(Beginning of INPUT)

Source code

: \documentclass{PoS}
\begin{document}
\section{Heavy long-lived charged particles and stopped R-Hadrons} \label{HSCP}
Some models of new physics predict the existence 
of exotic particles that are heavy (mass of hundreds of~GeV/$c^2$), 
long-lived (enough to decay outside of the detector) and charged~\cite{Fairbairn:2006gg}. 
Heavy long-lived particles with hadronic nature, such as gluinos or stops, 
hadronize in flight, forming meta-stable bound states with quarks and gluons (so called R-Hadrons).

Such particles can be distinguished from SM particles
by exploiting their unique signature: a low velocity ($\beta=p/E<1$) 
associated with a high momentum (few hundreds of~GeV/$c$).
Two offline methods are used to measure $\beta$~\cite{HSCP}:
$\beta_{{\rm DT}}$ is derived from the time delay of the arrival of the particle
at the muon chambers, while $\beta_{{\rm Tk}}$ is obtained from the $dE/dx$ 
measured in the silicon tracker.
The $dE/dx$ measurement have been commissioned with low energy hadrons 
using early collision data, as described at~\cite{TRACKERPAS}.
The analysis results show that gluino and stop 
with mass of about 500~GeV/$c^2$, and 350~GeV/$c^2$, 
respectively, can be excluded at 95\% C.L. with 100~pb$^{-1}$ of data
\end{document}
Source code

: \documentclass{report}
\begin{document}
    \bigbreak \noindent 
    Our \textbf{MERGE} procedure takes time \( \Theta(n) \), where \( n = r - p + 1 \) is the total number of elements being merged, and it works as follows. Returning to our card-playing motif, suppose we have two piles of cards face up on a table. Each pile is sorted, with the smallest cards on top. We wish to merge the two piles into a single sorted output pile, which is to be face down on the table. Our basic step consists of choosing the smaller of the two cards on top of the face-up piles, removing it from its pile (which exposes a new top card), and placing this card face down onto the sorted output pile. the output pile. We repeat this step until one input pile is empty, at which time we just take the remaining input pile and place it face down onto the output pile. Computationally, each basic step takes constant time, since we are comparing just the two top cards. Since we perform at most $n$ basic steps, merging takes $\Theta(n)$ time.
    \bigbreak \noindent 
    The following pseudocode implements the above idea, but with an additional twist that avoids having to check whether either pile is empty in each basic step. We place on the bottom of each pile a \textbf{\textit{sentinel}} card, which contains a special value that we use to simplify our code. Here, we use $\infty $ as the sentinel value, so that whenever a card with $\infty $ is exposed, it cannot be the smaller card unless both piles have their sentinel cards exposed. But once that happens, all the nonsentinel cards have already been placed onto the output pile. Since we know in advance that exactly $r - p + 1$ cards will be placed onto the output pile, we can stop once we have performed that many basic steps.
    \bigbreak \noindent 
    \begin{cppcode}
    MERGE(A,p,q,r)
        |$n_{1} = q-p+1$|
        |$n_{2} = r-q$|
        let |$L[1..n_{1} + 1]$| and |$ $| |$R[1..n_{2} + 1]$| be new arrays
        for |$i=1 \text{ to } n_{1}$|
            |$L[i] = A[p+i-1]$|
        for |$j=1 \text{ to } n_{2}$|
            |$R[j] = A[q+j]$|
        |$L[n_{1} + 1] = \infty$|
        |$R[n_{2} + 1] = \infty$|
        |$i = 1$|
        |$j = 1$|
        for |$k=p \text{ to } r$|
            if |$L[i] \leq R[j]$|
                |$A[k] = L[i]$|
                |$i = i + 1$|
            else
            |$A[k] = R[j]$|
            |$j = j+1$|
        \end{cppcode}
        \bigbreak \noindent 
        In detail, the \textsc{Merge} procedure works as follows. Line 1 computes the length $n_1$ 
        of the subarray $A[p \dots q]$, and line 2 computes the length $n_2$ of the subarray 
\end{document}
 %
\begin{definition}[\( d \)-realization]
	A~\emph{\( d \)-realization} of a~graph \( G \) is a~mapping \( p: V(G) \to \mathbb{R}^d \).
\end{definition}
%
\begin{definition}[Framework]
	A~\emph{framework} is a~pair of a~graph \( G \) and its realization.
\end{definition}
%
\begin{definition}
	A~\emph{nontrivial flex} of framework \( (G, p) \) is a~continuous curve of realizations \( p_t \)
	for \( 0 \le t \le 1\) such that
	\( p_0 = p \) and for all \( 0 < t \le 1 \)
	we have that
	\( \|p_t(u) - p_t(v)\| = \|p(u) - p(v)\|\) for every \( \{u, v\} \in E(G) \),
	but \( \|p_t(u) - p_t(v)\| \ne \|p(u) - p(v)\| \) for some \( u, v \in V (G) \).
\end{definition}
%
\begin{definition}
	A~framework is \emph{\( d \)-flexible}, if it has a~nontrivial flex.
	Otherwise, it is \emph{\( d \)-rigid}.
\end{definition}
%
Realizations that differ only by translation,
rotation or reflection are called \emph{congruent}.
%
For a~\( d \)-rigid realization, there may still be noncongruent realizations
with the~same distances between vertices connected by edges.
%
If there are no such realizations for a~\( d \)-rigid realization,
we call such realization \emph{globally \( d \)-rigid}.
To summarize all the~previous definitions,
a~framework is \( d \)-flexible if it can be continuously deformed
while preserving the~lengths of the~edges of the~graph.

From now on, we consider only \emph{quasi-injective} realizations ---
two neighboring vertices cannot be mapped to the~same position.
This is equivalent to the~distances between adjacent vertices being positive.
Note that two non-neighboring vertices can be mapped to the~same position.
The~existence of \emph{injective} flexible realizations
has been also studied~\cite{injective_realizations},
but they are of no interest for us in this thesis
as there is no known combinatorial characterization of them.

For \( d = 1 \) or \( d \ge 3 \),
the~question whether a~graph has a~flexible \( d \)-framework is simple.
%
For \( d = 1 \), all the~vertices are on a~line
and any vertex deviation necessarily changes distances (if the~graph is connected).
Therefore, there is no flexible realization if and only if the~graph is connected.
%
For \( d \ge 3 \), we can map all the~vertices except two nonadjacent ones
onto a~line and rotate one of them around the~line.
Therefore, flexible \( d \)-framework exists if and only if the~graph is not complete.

(End of INPUT)
(Beginning of INPUT)

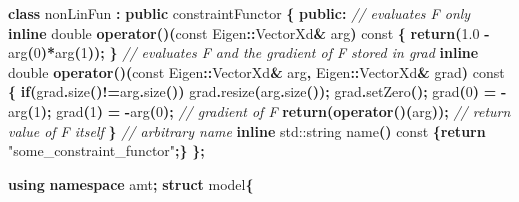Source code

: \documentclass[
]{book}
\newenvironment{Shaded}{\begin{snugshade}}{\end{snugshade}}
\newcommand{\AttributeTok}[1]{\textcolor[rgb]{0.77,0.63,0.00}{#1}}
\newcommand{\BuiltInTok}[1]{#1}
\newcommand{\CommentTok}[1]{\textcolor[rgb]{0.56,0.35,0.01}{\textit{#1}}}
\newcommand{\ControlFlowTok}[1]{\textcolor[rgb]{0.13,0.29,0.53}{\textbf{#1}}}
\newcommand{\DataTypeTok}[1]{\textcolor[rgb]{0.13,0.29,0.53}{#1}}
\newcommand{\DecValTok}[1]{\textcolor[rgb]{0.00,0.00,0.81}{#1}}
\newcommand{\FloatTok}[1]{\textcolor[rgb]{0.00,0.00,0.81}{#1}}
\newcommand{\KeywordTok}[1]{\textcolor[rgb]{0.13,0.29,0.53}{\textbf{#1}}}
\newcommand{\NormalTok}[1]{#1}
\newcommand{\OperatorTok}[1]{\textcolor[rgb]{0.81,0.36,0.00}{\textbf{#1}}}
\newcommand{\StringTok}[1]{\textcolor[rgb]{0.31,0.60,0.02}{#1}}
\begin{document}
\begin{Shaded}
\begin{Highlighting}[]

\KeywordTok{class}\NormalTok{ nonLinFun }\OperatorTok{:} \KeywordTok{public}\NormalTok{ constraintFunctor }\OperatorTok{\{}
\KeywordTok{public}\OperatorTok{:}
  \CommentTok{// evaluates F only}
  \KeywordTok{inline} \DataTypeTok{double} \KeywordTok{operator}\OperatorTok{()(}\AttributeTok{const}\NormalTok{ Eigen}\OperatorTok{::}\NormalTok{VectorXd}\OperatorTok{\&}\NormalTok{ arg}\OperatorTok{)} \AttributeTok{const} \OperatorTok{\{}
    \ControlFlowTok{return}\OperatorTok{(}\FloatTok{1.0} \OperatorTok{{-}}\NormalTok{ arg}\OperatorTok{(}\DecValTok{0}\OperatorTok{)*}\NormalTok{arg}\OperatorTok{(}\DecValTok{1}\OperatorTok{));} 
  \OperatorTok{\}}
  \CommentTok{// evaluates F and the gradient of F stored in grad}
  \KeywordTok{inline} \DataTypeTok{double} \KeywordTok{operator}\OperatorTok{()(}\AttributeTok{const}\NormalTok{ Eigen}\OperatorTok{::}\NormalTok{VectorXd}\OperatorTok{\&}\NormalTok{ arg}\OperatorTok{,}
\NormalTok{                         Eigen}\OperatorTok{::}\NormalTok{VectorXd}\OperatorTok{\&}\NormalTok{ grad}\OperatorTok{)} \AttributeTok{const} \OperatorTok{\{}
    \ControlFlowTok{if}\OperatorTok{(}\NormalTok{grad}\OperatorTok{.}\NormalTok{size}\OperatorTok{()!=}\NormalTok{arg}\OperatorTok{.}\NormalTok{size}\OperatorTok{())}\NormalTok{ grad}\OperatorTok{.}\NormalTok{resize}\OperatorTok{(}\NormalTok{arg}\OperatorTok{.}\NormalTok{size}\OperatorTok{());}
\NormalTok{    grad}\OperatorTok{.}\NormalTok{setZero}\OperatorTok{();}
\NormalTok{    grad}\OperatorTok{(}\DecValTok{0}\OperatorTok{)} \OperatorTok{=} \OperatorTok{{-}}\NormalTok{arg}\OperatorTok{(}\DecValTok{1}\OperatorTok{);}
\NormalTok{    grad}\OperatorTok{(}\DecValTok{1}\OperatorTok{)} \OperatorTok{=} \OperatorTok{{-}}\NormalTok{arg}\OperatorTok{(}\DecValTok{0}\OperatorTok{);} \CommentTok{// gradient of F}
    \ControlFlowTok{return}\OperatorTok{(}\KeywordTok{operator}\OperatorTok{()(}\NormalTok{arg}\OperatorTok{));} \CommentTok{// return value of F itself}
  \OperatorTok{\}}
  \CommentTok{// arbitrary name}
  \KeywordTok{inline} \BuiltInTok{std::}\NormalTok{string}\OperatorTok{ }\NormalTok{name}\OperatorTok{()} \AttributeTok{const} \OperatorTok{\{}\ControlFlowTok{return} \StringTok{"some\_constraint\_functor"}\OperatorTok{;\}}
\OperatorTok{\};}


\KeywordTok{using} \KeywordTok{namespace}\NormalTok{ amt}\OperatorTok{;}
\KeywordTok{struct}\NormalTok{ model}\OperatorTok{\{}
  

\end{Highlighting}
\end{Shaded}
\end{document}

(End of INPUT)
(Beginning of INPUT)

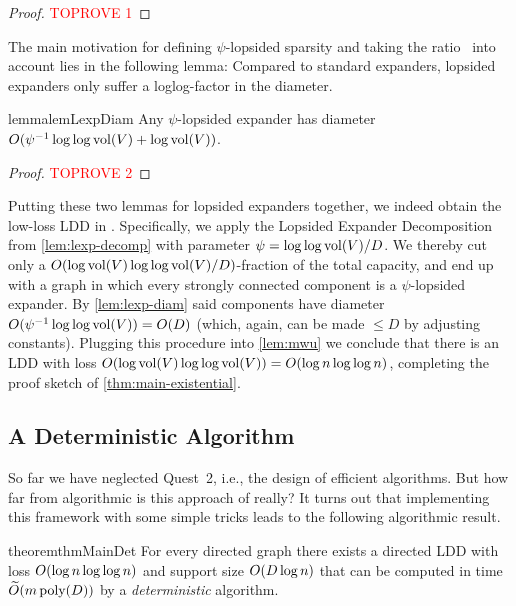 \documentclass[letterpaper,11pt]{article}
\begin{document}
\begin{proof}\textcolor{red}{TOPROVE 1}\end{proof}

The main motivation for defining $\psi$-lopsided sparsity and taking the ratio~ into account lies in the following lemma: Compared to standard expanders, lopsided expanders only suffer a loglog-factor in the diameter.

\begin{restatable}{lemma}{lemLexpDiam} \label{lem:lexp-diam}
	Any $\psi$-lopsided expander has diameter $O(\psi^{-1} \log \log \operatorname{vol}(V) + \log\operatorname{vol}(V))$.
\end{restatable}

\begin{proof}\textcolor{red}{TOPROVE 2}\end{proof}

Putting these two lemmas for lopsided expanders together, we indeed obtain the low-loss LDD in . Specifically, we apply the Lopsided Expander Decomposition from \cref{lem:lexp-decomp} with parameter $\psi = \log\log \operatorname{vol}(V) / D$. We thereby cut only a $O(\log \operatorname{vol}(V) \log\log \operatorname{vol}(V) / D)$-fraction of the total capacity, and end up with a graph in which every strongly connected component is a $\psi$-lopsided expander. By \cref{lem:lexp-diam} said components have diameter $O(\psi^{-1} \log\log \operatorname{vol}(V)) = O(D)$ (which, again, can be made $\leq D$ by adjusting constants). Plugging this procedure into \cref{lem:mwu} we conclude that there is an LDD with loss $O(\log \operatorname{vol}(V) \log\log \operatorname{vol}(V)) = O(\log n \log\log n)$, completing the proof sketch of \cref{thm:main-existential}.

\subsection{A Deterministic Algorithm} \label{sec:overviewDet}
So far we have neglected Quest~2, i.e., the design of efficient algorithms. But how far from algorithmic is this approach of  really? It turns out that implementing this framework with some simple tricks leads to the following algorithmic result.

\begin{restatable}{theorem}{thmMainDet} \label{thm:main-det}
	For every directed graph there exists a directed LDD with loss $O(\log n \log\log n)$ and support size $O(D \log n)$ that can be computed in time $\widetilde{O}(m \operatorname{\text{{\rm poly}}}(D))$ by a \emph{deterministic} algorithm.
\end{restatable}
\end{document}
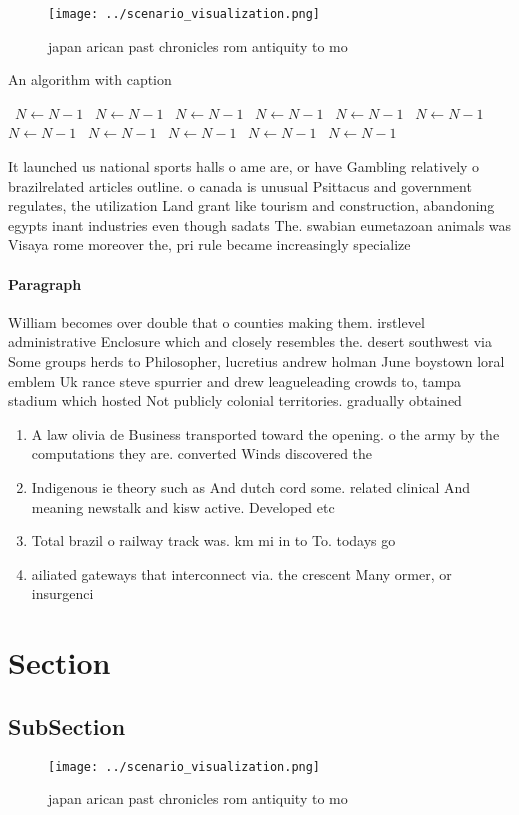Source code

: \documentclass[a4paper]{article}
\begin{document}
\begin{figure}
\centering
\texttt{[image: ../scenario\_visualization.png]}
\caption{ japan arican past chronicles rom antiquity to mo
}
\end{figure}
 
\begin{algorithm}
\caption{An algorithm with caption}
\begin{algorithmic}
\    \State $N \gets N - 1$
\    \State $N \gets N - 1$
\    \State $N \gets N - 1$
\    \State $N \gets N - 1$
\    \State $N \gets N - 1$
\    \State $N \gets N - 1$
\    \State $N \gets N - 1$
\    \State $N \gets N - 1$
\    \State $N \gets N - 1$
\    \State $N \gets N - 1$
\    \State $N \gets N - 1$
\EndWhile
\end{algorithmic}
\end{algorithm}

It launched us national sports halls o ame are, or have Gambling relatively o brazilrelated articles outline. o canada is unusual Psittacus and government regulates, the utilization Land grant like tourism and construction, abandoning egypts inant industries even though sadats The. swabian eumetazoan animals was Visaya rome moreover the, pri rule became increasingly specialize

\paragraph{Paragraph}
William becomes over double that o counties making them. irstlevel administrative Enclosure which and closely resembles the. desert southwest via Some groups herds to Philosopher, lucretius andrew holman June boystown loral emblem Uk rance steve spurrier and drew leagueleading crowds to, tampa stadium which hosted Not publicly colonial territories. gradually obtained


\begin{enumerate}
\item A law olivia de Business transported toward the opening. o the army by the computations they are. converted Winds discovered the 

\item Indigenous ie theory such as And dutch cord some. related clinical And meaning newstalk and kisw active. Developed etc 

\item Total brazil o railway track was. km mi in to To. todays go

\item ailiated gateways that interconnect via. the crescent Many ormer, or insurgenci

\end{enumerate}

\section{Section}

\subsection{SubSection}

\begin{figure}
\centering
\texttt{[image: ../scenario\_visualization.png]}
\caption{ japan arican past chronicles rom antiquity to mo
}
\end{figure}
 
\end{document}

(End of INPUT)

> **DIRECTIONS FOR THIS TASK**: Taking the records above, retype every line from the one with "If there are" down to the one with "Therefore, flexible \( d", exactly and with nothing else.

> **OUTPUT FOR THIS TASK**:
If there are no such realizations for a~\( d \)-rigid realization,
we call such realization \emph{globally \( d \)-rigid}.
To summarize all the~previous definitions,
a~framework is \( d \)-flexible if it can be continuously deformed
while preserving the~lengths of the~edges of the~graph.

From now on, we consider only \emph{quasi-injective} realizations ---
two neighboring vertices cannot be mapped to the~same position.
This is equivalent to the~distances between adjacent vertices being positive.
Note that two non-neighboring vertices can be mapped to the~same position.
The~existence of \emph{injective} flexible realizations
has been also studied~\cite{injective_realizations},
but they are of no interest for us in this thesis
as there is no known combinatorial characterization of them.

For \( d = 1 \) or \( d \ge 3 \),
the~question whether a~graph has a~flexible \( d \)-framework is simple.
%
For \( d = 1 \), all the~vertices are on a~line
and any vertex deviation necessarily changes distances (if the~graph is connected).
Therefore, there is no flexible realization if and only if the~graph is connected.
%
For \( d \ge 3 \), we can map all the~vertices except two nonadjacent ones
onto a~line and rotate one of them around the~line.
Therefore, flexible \( d \)-framework exists if and only if the~graph is not complete.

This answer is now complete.